The answer must consist of every line in the records below that contains the string "Back".

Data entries
- - - - - - -

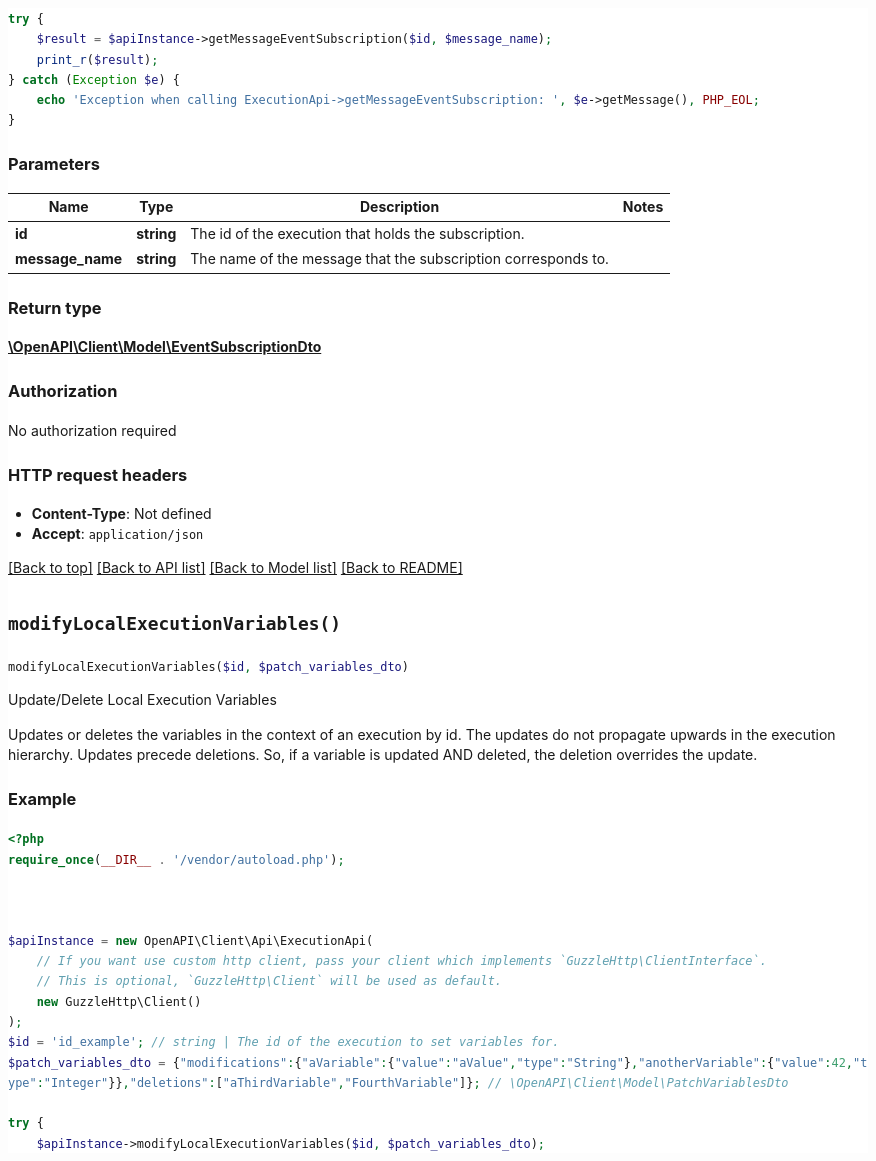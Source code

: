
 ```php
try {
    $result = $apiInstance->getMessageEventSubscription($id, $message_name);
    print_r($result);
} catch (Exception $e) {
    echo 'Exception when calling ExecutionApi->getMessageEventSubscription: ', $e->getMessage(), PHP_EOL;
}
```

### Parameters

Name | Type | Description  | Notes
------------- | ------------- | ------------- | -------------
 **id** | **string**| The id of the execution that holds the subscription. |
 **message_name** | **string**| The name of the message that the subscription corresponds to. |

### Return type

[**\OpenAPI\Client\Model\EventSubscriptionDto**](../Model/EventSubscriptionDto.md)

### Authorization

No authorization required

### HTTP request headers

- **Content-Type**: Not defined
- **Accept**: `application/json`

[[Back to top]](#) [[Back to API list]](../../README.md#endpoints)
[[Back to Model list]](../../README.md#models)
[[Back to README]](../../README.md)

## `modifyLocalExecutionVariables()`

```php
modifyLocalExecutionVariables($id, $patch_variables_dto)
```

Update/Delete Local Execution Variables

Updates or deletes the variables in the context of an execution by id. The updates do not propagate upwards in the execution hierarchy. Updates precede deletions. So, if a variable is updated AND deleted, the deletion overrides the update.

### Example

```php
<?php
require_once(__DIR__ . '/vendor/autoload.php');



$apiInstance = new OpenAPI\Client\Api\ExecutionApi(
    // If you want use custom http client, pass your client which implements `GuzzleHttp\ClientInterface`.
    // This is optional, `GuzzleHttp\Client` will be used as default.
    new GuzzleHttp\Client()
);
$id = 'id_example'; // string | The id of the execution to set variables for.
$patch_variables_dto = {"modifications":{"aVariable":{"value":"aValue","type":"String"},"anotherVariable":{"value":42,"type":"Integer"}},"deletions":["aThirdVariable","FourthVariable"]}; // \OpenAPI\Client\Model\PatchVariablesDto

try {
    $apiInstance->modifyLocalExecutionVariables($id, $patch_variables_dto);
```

- - - - - - -

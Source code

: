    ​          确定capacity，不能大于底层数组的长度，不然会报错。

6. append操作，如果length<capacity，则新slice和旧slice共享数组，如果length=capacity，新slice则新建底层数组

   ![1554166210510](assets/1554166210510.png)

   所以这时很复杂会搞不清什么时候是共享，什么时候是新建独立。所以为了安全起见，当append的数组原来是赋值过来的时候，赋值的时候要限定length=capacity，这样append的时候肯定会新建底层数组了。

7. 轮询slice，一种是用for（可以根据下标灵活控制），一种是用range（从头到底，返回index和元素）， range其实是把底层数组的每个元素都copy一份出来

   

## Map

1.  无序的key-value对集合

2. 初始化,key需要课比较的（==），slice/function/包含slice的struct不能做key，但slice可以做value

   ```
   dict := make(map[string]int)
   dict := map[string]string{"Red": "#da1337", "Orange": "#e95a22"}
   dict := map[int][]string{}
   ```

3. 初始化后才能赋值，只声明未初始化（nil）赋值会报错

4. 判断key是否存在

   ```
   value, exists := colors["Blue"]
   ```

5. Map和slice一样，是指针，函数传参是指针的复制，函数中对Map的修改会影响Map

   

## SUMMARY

- - - - - - -

> Problem solution:
[[Back to top]](#) [[Back to API list]](../../README.md#endpoints)
[[Back to Model list]](../../README.md#models)
[[Back to README]](../../README.md)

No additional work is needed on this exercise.